When the bough breaks, the cradle will fall

and down will come baby, cradle and all! 

Come on, who would sing that to a baby? A baby they cared about? Well, my parents sang it to me, and somehow the melody and the arms around me took away the sting. 

On Thursday Sept. 25, I'll be leading a discussion of the Poetry of Transitions, at Catamount Arts, 115 Eastern Ave, St Johnsbury, starting at 1:30 pm. I hope you'll come and bring with you some ideas about the poetry that stays with you -- poems that are memorable -- and why and how that happens. And I'll share with you some of my ideas, as well as some poems of others and some of my own new-ish ones, and a taste of my 2026 book, THRESHOLDS.

We can figure out this puzzle! 

Tuesday, September 16, 2025

Looks Like There Will Be an Audiobook of THE BITTER AND THE SWEET!


In surprise news today, an editor at All Things That Matter, the brave and clever publisher of THE BITTER AND THE SWEET, said there will soon be applications open to record this Vermont historical novel as an audiobook.

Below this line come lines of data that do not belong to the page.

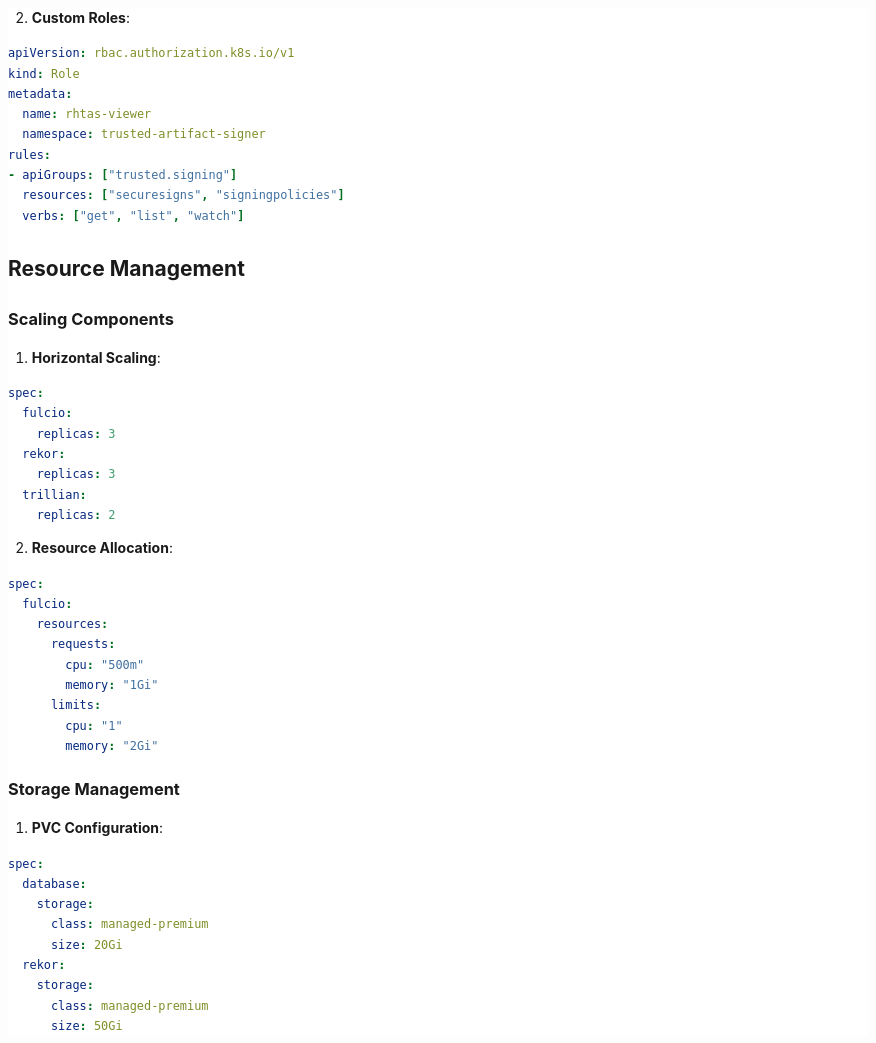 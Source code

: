2. **Custom Roles**:
```yaml
apiVersion: rbac.authorization.k8s.io/v1
kind: Role
metadata:
  name: rhtas-viewer
  namespace: trusted-artifact-signer
rules:
- apiGroups: ["trusted.signing"]
  resources: ["securesigns", "signingpolicies"]
  verbs: ["get", "list", "watch"]
```

## Resource Management

### Scaling Components

1. **Horizontal Scaling**:
```yaml
spec:
  fulcio:
    replicas: 3
  rekor:
    replicas: 3
  trillian:
    replicas: 2
```

2. **Resource Allocation**:
```yaml
spec:
  fulcio:
    resources:
      requests:
        cpu: "500m"
        memory: "1Gi"
      limits:
        cpu: "1"
        memory: "2Gi"
```

### Storage Management

1. **PVC Configuration**:
```yaml
spec:
  database:
    storage:
      class: managed-premium
      size: 20Gi
  rekor:
    storage:
      class: managed-premium
      size: 50Gi
```
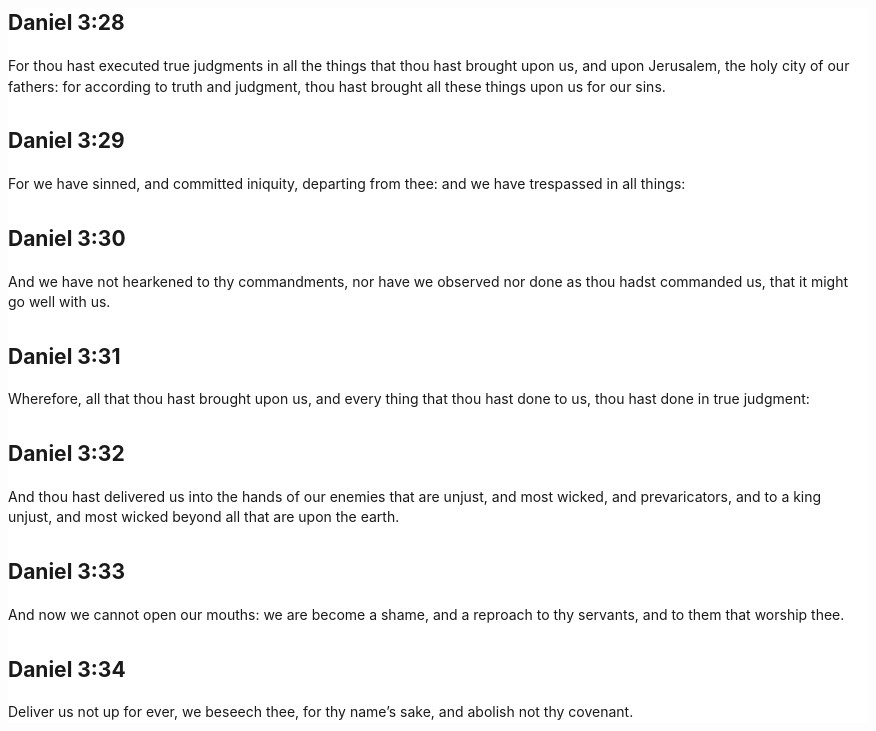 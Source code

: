 
<a id="org7c95ebe"></a>

## Daniel 3:28

For thou hast executed true judgments in all the things that thou hast brought upon us, and upon Jerusalem, the holy city of our fathers: for according to truth and judgment, thou hast brought all these things upon us for our sins.


<a id="org0ba6c83"></a>

## Daniel 3:29

For we have sinned, and committed iniquity, departing from thee: and we have trespassed in all things:


<a id="org2755a0b"></a>

## Daniel 3:30

And we have not hearkened to thy commandments, nor have we observed nor done as thou hadst commanded us, that it might go well with us.


<a id="org1bde3c3"></a>

## Daniel 3:31

Wherefore, all that thou hast brought upon us, and every thing that thou hast done to us, thou hast done in true judgment:


<a id="orgdb4d70c"></a>

## Daniel 3:32

And thou hast delivered us into the hands of our enemies that are unjust, and most wicked, and prevaricators, and to a king unjust, and most wicked beyond all that are upon the earth.


<a id="org9f65014"></a>

## Daniel 3:33

And now we cannot open our mouths: we are become a shame, and a reproach to thy servants, and to them that worship thee.


<a id="orgd1abee6"></a>

## Daniel 3:34

Deliver us not up for ever, we beseech thee, for thy name&rsquo;s sake, and abolish not thy covenant.
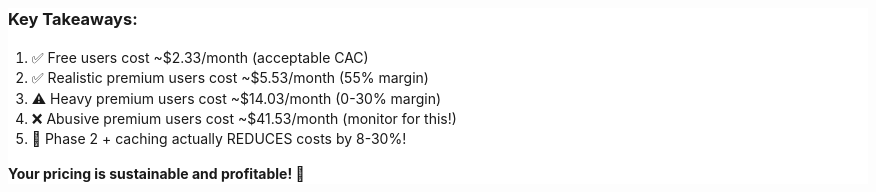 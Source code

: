 ### **Key Takeaways:**
1. ✅ Free users cost ~$2.33/month (acceptable CAC)
2. ✅ Realistic premium users cost ~$5.53/month (55% margin)
3. ⚠️ Heavy premium users cost ~$14.03/month (0-30% margin)
4. ❌ Abusive premium users cost ~$41.53/month (monitor for this!)
5. 🎯 Phase 2 + caching actually REDUCES costs by 8-30%!

**Your pricing is sustainable and profitable! 🎉**

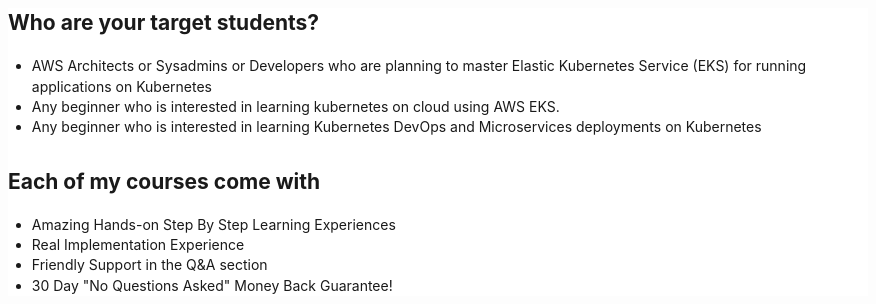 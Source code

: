 
## Who are your target students?
- AWS Architects or Sysadmins or Developers who are planning to master Elastic Kubernetes Service (EKS) for running applications on Kubernetes
- Any beginner who is interested in learning kubernetes on cloud using AWS EKS. 
- Any beginner who is interested in learning Kubernetes DevOps and Microservices deployments on Kubernetes

## Each of my courses come with
- Amazing Hands-on Step By Step Learning Experiences
- Real Implementation Experience
- Friendly Support in the Q&A section
- 30 Day "No Questions Asked" Money Back Guarantee!


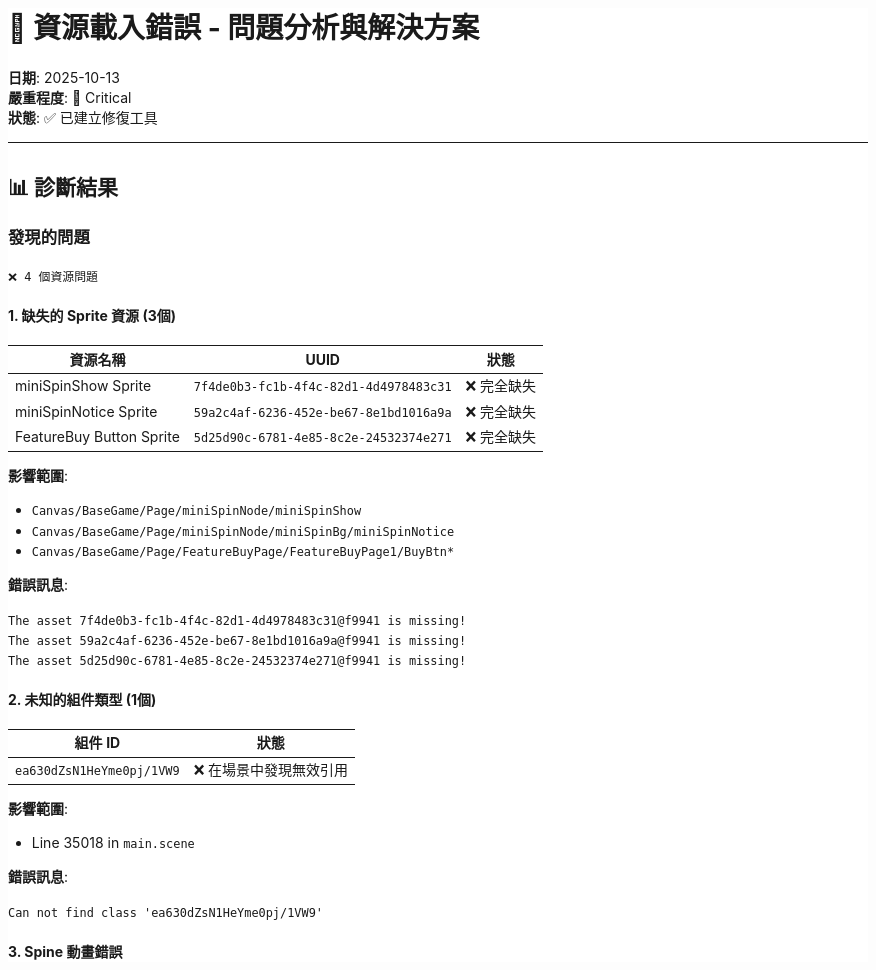 # 🚨 資源載入錯誤 - 問題分析與解決方案

**日期**: 2025-10-13  
**嚴重程度**: 🔴 Critical  
**狀態**: ✅ 已建立修復工具

---

## 📊 診斷結果

### 發現的問題

```
❌ 4 個資源問題
```

#### 1. 缺失的 Sprite 資源 (3個)

| 資源名稱 | UUID | 狀態 |
|---------|------|------|
| miniSpinShow Sprite | `7f4de0b3-fc1b-4f4c-82d1-4d4978483c31` | ❌ 完全缺失 |
| miniSpinNotice Sprite | `59a2c4af-6236-452e-be67-8e1bd1016a9a` | ❌ 完全缺失 |
| FeatureBuy Button Sprite | `5d25d90c-6781-4e85-8c2e-24532374e271` | ❌ 完全缺失 |

**影響範圍**:
- `Canvas/BaseGame/Page/miniSpinNode/miniSpinShow`
- `Canvas/BaseGame/Page/miniSpinNode/miniSpinBg/miniSpinNotice`
- `Canvas/BaseGame/Page/FeatureBuyPage/FeatureBuyPage1/BuyBtn*`

**錯誤訊息**:
```
The asset 7f4de0b3-fc1b-4f4c-82d1-4d4978483c31@f9941 is missing!
The asset 59a2c4af-6236-452e-be67-8e1bd1016a9a@f9941 is missing!
The asset 5d25d90c-6781-4e85-8c2e-24532374e271@f9941 is missing!
```

#### 2. 未知的組件類型 (1個)

| 組件 ID | 狀態 |
|---------|------|
| `ea630dZsN1HeYme0pj/1VW9` | ❌ 在場景中發現無效引用 |

**影響範圍**: 
- Line 35018 in `main.scene`

**錯誤訊息**:
```
Can not find class 'ea630dZsN1HeYme0pj/1VW9'
```

#### 3. Spine 動畫錯誤
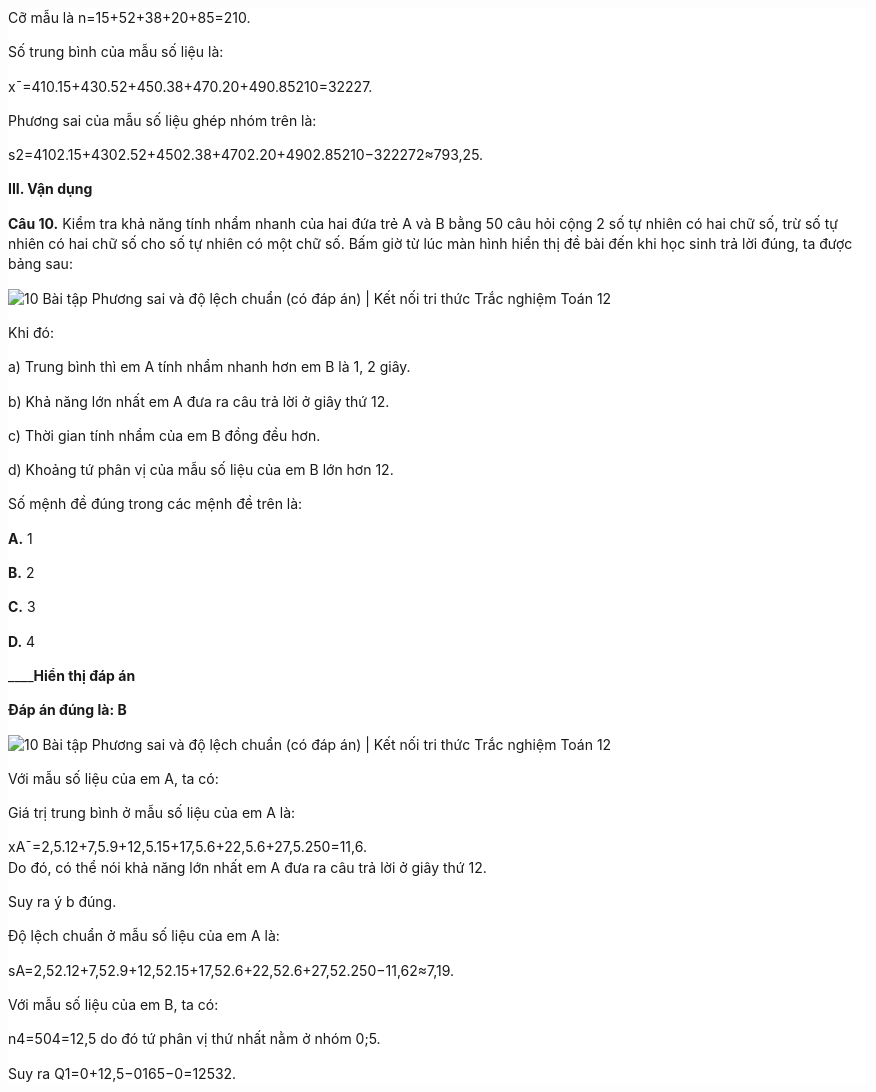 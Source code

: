 Cỡ mẫu là n=15+52+38+20+85=210.

Số trung bình của mẫu số liệu là: 

x¯=410.15+430.52+450.38+470.20+490.85210=32227.

Phương sai của mẫu số liệu ghép nhóm trên là:

s2=4102.15+4302.52+4502.38+4702.20+4902.85210−322272≈793,25.

**III. Vận dụng**

**Câu 10.** Kiểm tra khả năng tính nhẩm nhanh của hai đứa trẻ A và B bằng 50 câu hỏi cộng 2 số tự nhiên có hai chữ số, trừ số tự nhiên có hai chữ số cho số tự nhiên có một chữ số. Bấm giờ từ lúc màn hình hiển thị đề bài đến khi học sinh trả lời đúng, ta được bảng sau:

![10 Bài tập Phương sai và độ lệch chuẩn \(có đáp án\) | Kết nối tri thức Trắc nghiệm Toán 12](https://vietjack.com/toan-12-kn/images/trac-nghiem-bai-10-phuong-sai-va-do-lech-chuan-234536.PNG)

Khi đó:

a) Trung bình thì em A tính nhẩm nhanh hơn em B là 1, 2 giây.

b) Khả năng lớn nhất em A đưa ra câu trả lời ở giây thứ 12.

c) Thời gian tính nhẩm của em B đồng đều hơn.

d) Khoảng tứ phân vị của mẫu số liệu của em B lớn hơn 12.

Số mệnh đề đúng trong các mệnh đề trên là:

**A.** 1

**B.** 2

**C.** 3

**D.** 4

____**Hiển thị đáp án**

**Đáp án đúng là: B**

![10 Bài tập Phương sai và độ lệch chuẩn \(có đáp án\) | Kết nối tri thức Trắc nghiệm Toán 12](https://vietjack.com/toan-12-kn/images/trac-nghiem-bai-10-phuong-sai-va-do-lech-chuan-234539.PNG)

Với mẫu số liệu của em A, ta có:

Giá trị trung bình ở mẫu số liệu của em A là: 

xA¯=2,5.12+7,5.9+12,5.15+17,5.6+22,5.6+27,5.250=11,6.  
Do đó, có thể nói khả năng lớn nhất em A đưa ra câu trả lời ở giây thứ 12.

Suy ra ý b đúng.

Độ lệch chuẩn ở mẫu số liệu của em A là:

sA=2,52.12+7,52.9+12,52.15+17,52.6+22,52.6+27,52.250−11,62≈7,19.

Với mẫu số liệu của em B, ta có:

n4=504=12,5 do đó tứ phân vị thứ nhất nằm ở nhóm 0;5.

Suy ra Q1=0+12,5−0165−0=12532.
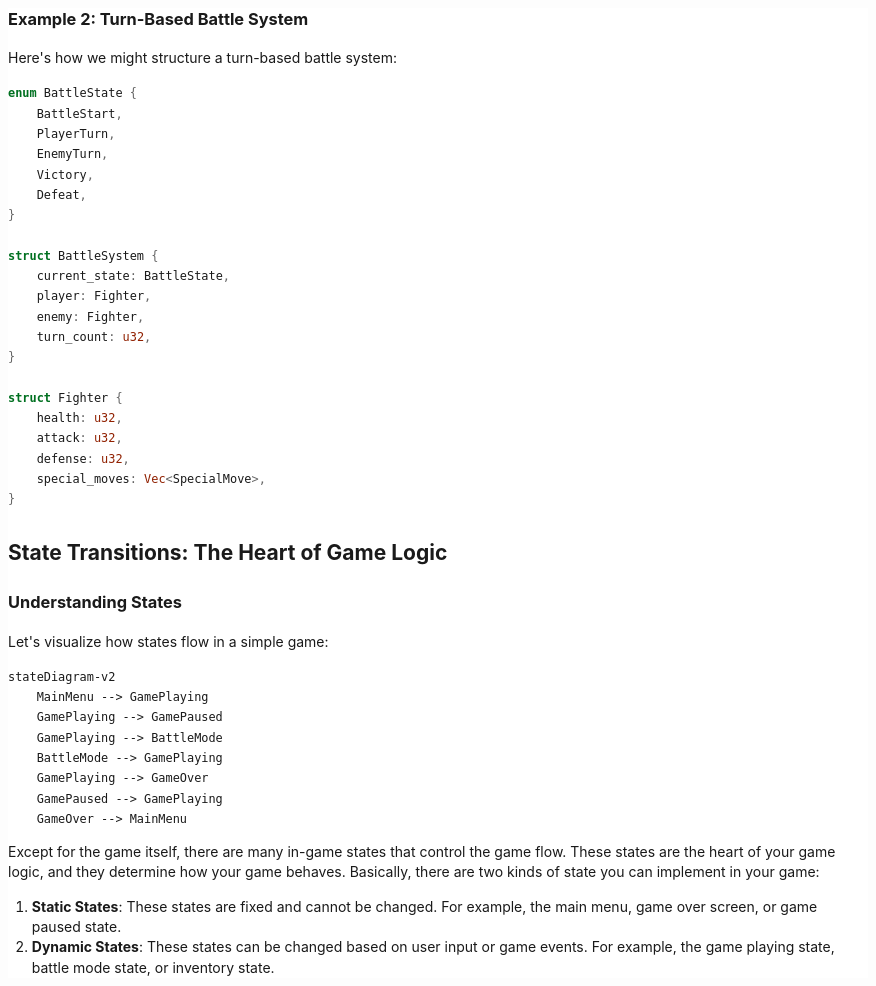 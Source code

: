 ### Example 2: Turn-Based Battle System

Here's how we might structure a turn-based battle system:

```rust
enum BattleState {
    BattleStart,
    PlayerTurn,
    EnemyTurn,
    Victory,
    Defeat,
}

struct BattleSystem {
    current_state: BattleState,
    player: Fighter,
    enemy: Fighter,
    turn_count: u32,
}

struct Fighter {
    health: u32,
    attack: u32,
    defense: u32,
    special_moves: Vec<SpecialMove>,
}
```

## State Transitions: The Heart of Game Logic

### Understanding States

Let's visualize how states flow in a simple game:

```mermaid
stateDiagram-v2
    MainMenu --> GamePlaying
    GamePlaying --> GamePaused
    GamePlaying --> BattleMode
    BattleMode --> GamePlaying
    GamePlaying --> GameOver
    GamePaused --> GamePlaying
    GameOver --> MainMenu
```

Except for the game itself, there are many in-game states that control the game flow. These states are the heart of your game logic, and they determine how your game behaves. Basically, there are two kinds of state you can implement in your game:

1. **Static States**: These states are fixed and cannot be changed. For example, the main menu, game over screen, or game paused state.
2. **Dynamic States**: These states can be changed based on user input or game events. For example, the game playing state, battle mode state, or inventory state.
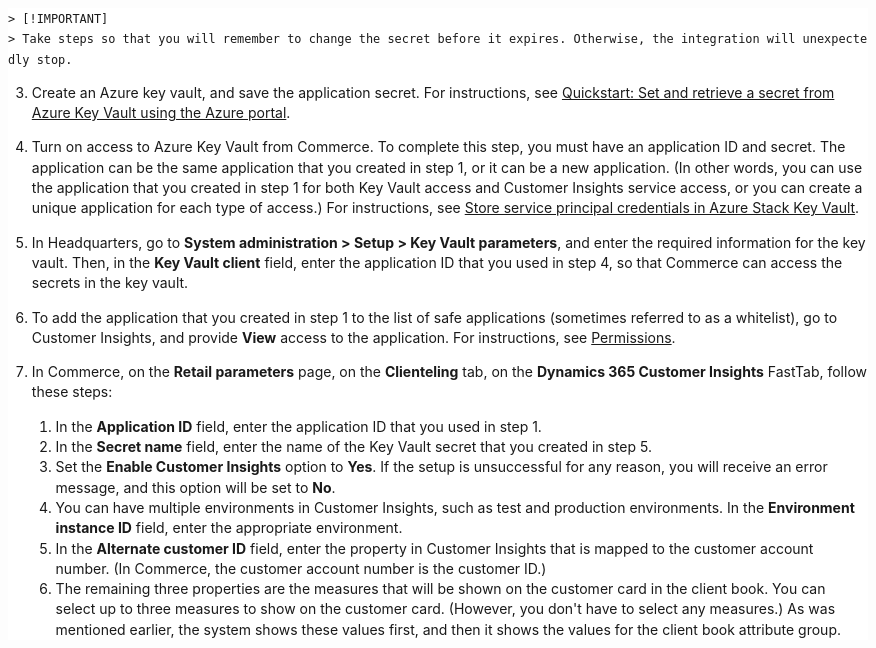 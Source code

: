     > [!IMPORTANT]
    > Take steps so that you will remember to change the secret before it expires. Otherwise, the integration will unexpectedly stop.

3. Create an Azure key vault, and save the application secret. For instructions, see [Quickstart: Set and retrieve a secret from Azure Key Vault using the Azure portal](https://docs.microsoft.com/azure/key-vault/quick-create-portal).
4. Turn on access to Azure Key Vault from Commerce. To complete this step, you must have an application ID and secret. The application can be the same application that you created in step 1, or it can be a new application. (In other words, you can use the application that you created in step 1 for both Key Vault access and Customer Insights service access, or you can create a unique application for each type of access.) For instructions, see [Store service principal credentials in Azure Stack Key Vault](https://docs.microsoft.com/azure-stack/user/azure-stack-key-vault-store-credentials?view=azs-1908#create-a-service-principal).
5. In Headquarters, go to **System administration \> Setup \> Key Vault parameters**, and enter the required information for the key vault. Then, in the **Key Vault client** field, enter the application ID that you used in step 4, so that Commerce can access the secrets in the key vault.
6. To add the application that you created in step 1 to the list of safe applications (sometimes referred to as a whitelist), go to Customer Insights, and provide **View** access to the application. For instructions, see [Permissions](https://docs.microsoft.com/dynamics365/ai/customer-insights/pm-permissions).
7. In Commerce, on the **Retail parameters** page, on the **Clienteling** tab, on the **Dynamics 365 Customer Insights** FastTab, follow these steps:

    1. In the **Application ID** field, enter the application ID that you used in step 1.
    2. In the **Secret name** field, enter the name of the Key Vault secret that you created in step 5.
    3. Set the **Enable Customer Insights** option to **Yes**. If the setup is unsuccessful for any reason, you will receive an error message, and this option will be set to **No**.
    4. You can have multiple environments in Customer Insights, such as test and production environments. In the **Environment instance ID** field, enter the appropriate environment.
    5. In the **Alternate customer ID** field, enter the property in Customer Insights that is mapped to the customer account number. (In Commerce, the customer account number is the customer ID.)
    6. The remaining three properties are the measures that will be shown on the customer card in the client book. You can select up to three measures to show on the customer card. (However, you don't have to select any measures.) As was mentioned earlier, the system shows these values first, and then it shows the values for the client book attribute group.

I am thrilled! People often ask me about this, and it's the first time a publisher has offered to invest in the special version like this.

The first related author task for this process was to provide the sounds of unusual words in the book, like characters (popular names in the 1850s have sure gone out of fashion today) and places. That second part surprised me for a moment, but then I realized that St. Johnsbury might seem a strange name to a "voice actor" from, say, Georgia or Oklahoma.

So here's my list. Do you remember where in the book each one comes up? And if your answer is, you haven't yet read this third book in the Winds of Freedom -- what are you waiting for? It's available on request from local booksellers, as well as online, or you could encourage your local library to pick up a copy that more neighbors could share.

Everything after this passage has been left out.